What has stayed with me from the match, bar the surprising outcome, is a lone quirk in Vitesse’s tactical setup. Their best and most technical player was wearing the number 10, unsurprisingly enough. Yet of all positions he could possibly play in their fluid 3-4-3, he was playing as the central center-back. He spent his night picking out passes at all angles and gliding past Spurs attackers as if they weren’t there.

That player is Riechedly Bazoer. Many of you will probably know the name. Once a highly touted midfield prospect from the PSV and then Ajax academies, he has failed to find a home due to a series of injuries and “attitude incidents” — until now. Having just turned 25, Bazoer is in the midst of a career renaissance at Vitesse.

About a year ago, Vitesse’s then-assistant coach Joseph Oosting suggested that Bazoer be deployed as a center-back, and more specifically, as a libero. Though a skillful box-to-box midfielder by trade, his primary responsibilities became sweeping up in behind the rest of the team, and serving as the catalyst in attacking transitions. The Dutchman’s technical qualities, physical prowess, and high football intelligence saw him become a natural in the role, one that we rarely see in modern football. 

The select few that have used a variation of the role at the top level in recent times have done so to make the most of transitions and counter-attacks, rather than being overly concerned with possession. Antonio Conte’s use of David Luiz at Chelsea and Tuchel’s current use of Thiago Silva are two examples that come to mind immediately. Luiz’s and Silva’s responsibilities are diminished relative to Bazoer, however. They have less of a license to roam and get forward.

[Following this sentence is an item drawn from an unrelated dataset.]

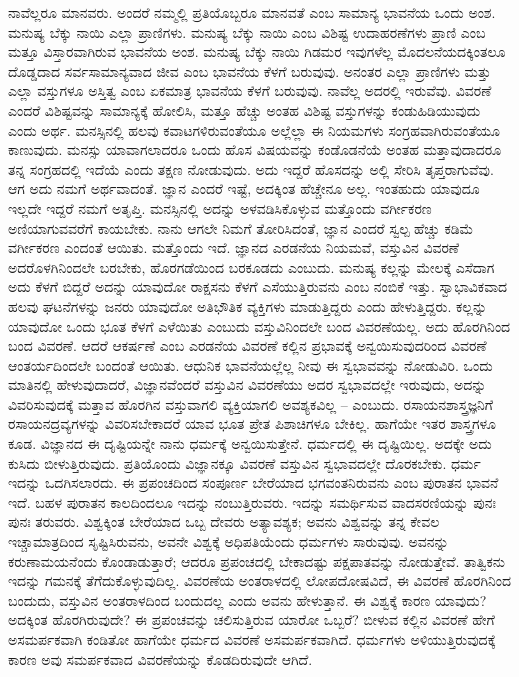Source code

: ನಾವೆಲ್ಲರೂ ಮಾನವರು. ಅಂದರೆ ನಮ್ಮಲ್ಲಿ ಪ್ರತಿಯೊಬ್ಬರೂ ಮಾನವತೆ ಎಂಬ ಸಾಮಾನ್ಯ ಭಾವನೆಯ ಒಂದು ಅಂಶ. ಮನುಷ್ಯ ಬೆಕ್ಕು ನಾಯಿ ಎಲ್ಲಾ ಪ್ರಾಣಿಗಳು. ಮನುಷ್ಯ ಬೆಕ್ಕು ನಾಯಿ ಎಂಬ ವಿಶಿಷ್ಟ ಉದಾಹರಣೆಗಳು ಪ್ರಾಣಿ ಎಂಬ ಮತ್ತೂ ವಿಸ್ತಾರವಾಗಿರುವ ಭಾವನೆಯ ಅಂಶ. ಮನುಷ್ಯ ಬೆಕ್ಕು ನಾಯಿ ಗಿಡಮರ ಇವುಗಳೆಲ್ಲ ಮೊದಲನೆಯದಕ್ಕಿಂತಲೂ ದೊಡ್ಡದಾದ ಸರ್ವಸಾಮಾನ್ಯವಾದ ಜೀವ ಎಂಬ ಭಾವನೆಯ ಕೆಳಗೆ ಬರುವುವು. ಅನಂತರ ಎಲ್ಲಾ ಪ್ರಾಣಿಗಳು ಮತ್ತು ಎಲ್ಲಾ ವಸ್ತುಗಳೂ ಅಸ್ತಿತ್ವ ಎಂಬ ಏಕಮಾತ್ರ ಭಾವನೆಯ ಕೆಳಗೆ ಬರುವುವು. ನಾವೆಲ್ಲ ಅದರಲ್ಲಿ ಇರುವೆವು. ವಿವರಣೆ ಎಂದರೆ ವಿಶಿಷ್ಟವನ್ನು ಸಾಮಾನ್ಯಕ್ಕೆ ಹೋಲಿಸಿ, ಮತ್ತೂ ಹೆಚ್ಚು ಅಂತಹ ವಿಶಿಷ್ಟ ವಸ್ತುಗಳನ್ನು ಕಂಡುಹಿಡಿಯುವುದು ಎಂದು ಅರ್ಥ. ಮನಸ್ಸಿನಲ್ಲಿ ಹಲವು ಕವಾಟಗಳಿರುವಂತೆಯೂ ಅಲ್ಲೆಲ್ಲಾ ಈ ನಿಯಮಗಳು ಸಂಗ್ರಹವಾಗಿರುವಂತೆಯೂ ಕಾಣುವುದು. ಮನಸ್ಸು ಯಾವಾಗಲಾದರೂ ಒಂದು ಹೊಸ ವಿಷಯವನ್ನು ಕಂಡೊಡನೆಯೆ ಅಂತಹ ಮತ್ತಾವುದಾದರೂ ತನ್ನ ಸಂಗ್ರಹದಲ್ಲಿ ಇದೆಯೆ ಎಂದು ತಕ್ಷಣ ನೋಡುವುದು. ಅದು ಇದ್ದರೆ ಹೊಸದನ್ನು ಅಲ್ಲಿ ಸೇರಿಸಿ ತೃಪ್ತರಾಗುವೆವು. ಆಗ ಅದು ನಮಗೆ ಅರ್ಥವಾದಂತೆ. ಜ್ಞಾನ ಎಂದರೆ ಇಷ್ಟೆ, ಅದಕ್ಕಿಂತ ಹೆಚ್ಚೇನೂ ಅಲ್ಲ. ಇಂತಹುದು ಯಾವುದೂ ಇಲ್ಲದೇ ಇದ್ದರೆ ನಮಗೆ ಅತೃಪ್ತಿ. ಮನಸ್ಸಿನಲ್ಲಿ ಅದನ್ನು ಅಳವಡಿಸಿಕೊಳ್ಳುವ ಮತ್ತೊಂದು ವರ್ಗೀಕರಣ ಅಣಿಯಾಗುವವರೆಗೆ ಕಾಯಬೇಕು. ನಾನು ಆಗಲೇ ನಿಮಗೆ ತೋರಿಸಿದಂತೆ, ಜ್ಞಾನ ಎಂದರೆ ಸ್ವಲ್ಪ ಹೆಚ್ಚು ಕಡಿಮೆ ವರ್ಗೀಕರಣ ಎಂದಂತೆ ಆಯಿತು. ಮತ್ತೊಂದು ಇದೆ. ಜ್ಞಾನದ ಎರಡನೆಯ ನಿಯಮವೆ, ವಸ್ತುವಿನ ವಿವರಣೆ ಅದರೊಳಗಿನಿಂದಲೇ ಬರಬೇಕು, ಹೊರಗಡೆಯಿಂದ ಬರಕೂಡದು ಎಂಬುದು. ಮನುಷ್ಯ ಕಲ್ಲನ್ನು ಮೇಲಕ್ಕೆ ಎಸೆದಾಗ ಅದು ಕೆಳಗೆ ಬಿದ್ದರೆ ಅದನ್ನು ಯಾವುದೋ ರಾಕ್ಷಸನು ಕೆಳಗೆ ಎಸೆಯುತ್ತಿರುವನು ಎಂಬ ನಂಬಿಕೆ ಇತ್ತು. ಸ್ವಾಭಾವಿಕವಾದ ಹಲವು ಘಟನೆಗಳನ್ನು ಜನರು ಯಾವುದೋ ಅತಿಭೌತಿಕ ವ್ಯಕ್ತಿಗಳು ಮಾಡುತ್ತಿದ್ದರು ಎಂದು ಹೇಳುತ್ತಿದ್ದರು. ಕಲ್ಲನ್ನು ಯಾವುದೋ ಒಂದು ಭೂತ ಕೆಳಗೆ ಎಳೆಯಿತು ಎಂಬುದು ವಸ್ತುವಿನಿಂದಲೇ ಬಂದ ವಿವರಣೆಯಲ್ಲ. ಅದು ಹೊರಗಿನಿಂದ ಬಂದ ವಿವರಣೆ. ಆದರೆ ಆಕರ್ಷಣೆ ಎಂಬ ಎರಡನೆಯ ವಿವರಣೆ ಕಲ್ಲಿನ ಪ್ರಭಾವಕ್ಕೆ ಅನ್ವಯಿಸುವುದರಿಂದ ವಿವರಣೆ ಆಂತರ್ಯದಿಂದಲೇ ಬಂದಂತೆ ಆಯಿತು. ಆಧುನಿಕ ಭಾವನೆಯಲ್ಲೆಲ್ಲ ನೀವು ಈ ಸ್ವಭಾವವನ್ನು ನೋಡುವಿರಿ. ಒಂದು ಮಾತಿನಲ್ಲಿ ಹೇಳುವುದಾದರೆ, ವಿಜ್ಞಾನವೆಂದರೆ ವಸ್ತುವಿನ ವಿವರಣೆಯು ಅದರ ಸ್ವಭಾವದಲ್ಲೇ ಇರುವುದು, ಅದನ್ನು ವಿವರಿಸುವುದಕ್ಕೆ ಮತ್ತಾವ ಹೊರಗಿನ ವಸ್ತುವಾಗಲಿ ವ್ಯಕ್ತಿಯಾಗಲಿ ಅವಶ್ಯಕವಿಲ್ಲ – ಎಂಬುದು. ರಸಾಯನಶಾಸ್ತ್ರಜ್ಞನಿಗೆ ರಸಾಯನದ್ರವ್ಯಗಳನ್ನು ವಿವರಿಸಬೇಕಾದರೆ ಯಾವ ಭೂತ ಪ್ರೇತ ಪಿಶಾಚಿಗಳೂ ಬೇಕಿಲ್ಲ. ಹಾಗೆಯೇ ಇತರ ಶಾಸ್ತ್ರಗಳೂ ಕೂಡ. ವಿಜ್ಞಾನದ ಈ ದೃಷ್ಟಿಯನ್ನೇ ನಾನು ಧರ್ಮಕ್ಕೆ ಅನ್ವಯಿಸುತ್ತೇನೆ. ಧರ್ಮದಲ್ಲಿ ಈ ದೃಷ್ಟಿಯಿಲ್ಲ. ಅದಕ್ಕೇ ಅದು ಕುಸಿದು ಬೀಳುತ್ತಿರುವುದು. ಪ್ರತಿಯೊಂದು ವಿಜ್ಞಾನಕ್ಕೂ ವಿವರಣೆ ವಸ್ತುವಿನ ಸ್ವಭಾವದಲ್ಲೇ ದೊರಕಬೇಕು. ಧರ್ಮ ಇದನ್ನು ಒದಗಿಸಲಾರದು. ಈ ಪ್ರಪಂಚದಿಂದ ಸಂಪೂರ್ಣ ಬೇರೆಯಾದ ಭಗವಂತನಿರುವನು ಎಂಬ ಪುರಾತನ ಭಾವನೆ ಇದೆ. ಬಹಳ ಪುರಾತನ ಕಾಲದಿಂದಲೂ ಇದನ್ನು ನಂಬುತ್ತಿರುವರು. ಇದನ್ನು ಸಮರ್ಥಿಸುವ ವಾದಸರಣಿಯನ್ನು ಪುನಃ ಪುನಃ ತರುವರು. ವಿಶ್ವಕ್ಕಿಂತ ಬೇರೆಯಾದ ಒಬ್ಬ ದೇವರು ಅತ್ಯಾವಶ್ಯಕ; ಅವನು ವಿಶ್ವವನ್ನು ತನ್ನ ಕೇವಲ ಇಚ್ಚಾಮಾತ್ರದಿಂದ ಸೃಷ್ಟಿಸಿರುವನು, ಅವನೇ ವಿಶ್ವಕ್ಕೆ ಅಧಿಪತಿಯೆಂದು ಧರ್ಮಗಳು ಸಾರುವುವು. ಅವನನ್ನು ಕರುಣಾಮಯನೆಂದು ಕೊಂಡಾಡುತ್ತಾರೆ; ಆದರೂ ಪ್ರಪಂಚದಲ್ಲಿ ಬೇಕಾದಷ್ಟು ಪಕ್ಷಪಾತವನ್ನು ನೋಡುತ್ತೇವೆ. ತಾತ್ವಿಕನು ಇದನ್ನು ಗಮನಕ್ಕೆ ತೆಗೆದುಕೊಳ್ಳುವುದಿಲ್ಲ. ವಿವರಣೆಯ ಅಂತರಾಳದಲ್ಲಿ ಲೋಪದೋಷವಿದೆ, ಈ ವಿವರಣೆ ಹೊರಗಿನಿಂದ ಬಂದುದು, ವಸ್ತುವಿನ ಅಂತರಾಳದಿಂದ ಬಂದುದಲ್ಲ ಎಂದು ಅವನು ಹೇಳುತ್ತಾನೆ. ಈ ವಿಶ್ವಕ್ಕೆ ಕಾರಣ ಯಾವುದು? ಅದಕ್ಕಿಂತ ಹೊರಗಿರುವುದೇ? ಈ ಪ್ರಪಂಚವನ್ನು ಚಲಿಸುತ್ತಿರುವ ಯಾರೋ ಒಬ್ಬರೆ? ಬೀಳುವ ಕಲ್ಲಿನ ವಿವರಣೆ ಹೇಗೆ ಅಸಮರ್ಪಕವಾಗಿ ಕಂಡಿತೋ ಹಾಗೆಯೇ ಧರ್ಮದ ವಿವರಣೆ ಅಸಮರ್ಪಕವಾಗಿದೆ. ಧರ್ಮಗಳು ಅಳಿಯುತ್ತಿರುವುದಕ್ಕೆ ಕಾರಣ ಅವು ಸಮರ್ಪಕವಾದ ವಿವರಣೆಯನ್ನು ಕೊಡದಿರುವುದೇ ಆಗಿದೆ.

In Bazoer’s case, he doesn’t play at that very top level. Vitesse competes  in the Eredivisie, and doesn’t qualify for European competition every year. They are by no means this fabulous, free-flowing side. That being said, they do adhere to principles of the “Dutch way,” attempting to play positive, or dare I say, total, football.

And Bazoer is at the heart of it all. From center back, he attempts an incredible 10 progressive passes per 90 minutes, (data courtesy of Wyscout). Not only does this demonstrate a reliance on him in buildup play, but it shows Bazoer’s willingness to thread the needle. His influence is further reflected in where he pops up on the pitch — everywhere (see heatmap and touchmap below). He is given license to roam forward as a threatening playmaker from deep, often combining for one-twos with teammates around the area.

Within the first few minutes against Spurs, it was clear that Bazoer was going to be the star of the show. He won back possession off a Spurs clearance by heading the ball calmly to himself, while simultaneously holding off Dane Scarlett (below)…

… He then carried the ball into midfield, where he ran into Dele Alli. Bazoer dropped his shoulder and accelerated upfield…

… Before zipping a ball between the lines to Loïs Openda, giving him space and time to turn and attack.

These situations kept occurring. Vitesse would constantly recycle possession back to Bazoer, who would prance his way forward and completely unlock the Spurs press. Spurs’ narrow set up left them vulnerable out wide, in those half spaces just in front of the full backs. Seven minutes later, the same pattern repeated itself…

…Although this time, as Winks and Lo Celso adjusted to cover the wide pockets Bazoer had just unlocked, the Dutchman fizzed a ball into his striker’s feet.

Spurs found it impossible to mitigate Bazoer’s influence on proceedings. He demonstrated such ease and composure that it didn’t necessarily matter whether there was pressure on him or not.

The positions he took up to find space didn’t seem so deceptive or confusing, but they utterly bewildered Nuno’s men. When Vitesse built from the back, Bazoer would push into midfield, leaving the goalkeeper to act as the sweeper (below). Bazoer constantly found space when moving forward into these pockets (ones we usually associate with a lone defensive midfielder, such as Busquets or Jorginho) just in front of the defensive line. Spurs’ attacking midfielder (Dele Alli) couldn’t predict where Vitesse’s number ten would be. 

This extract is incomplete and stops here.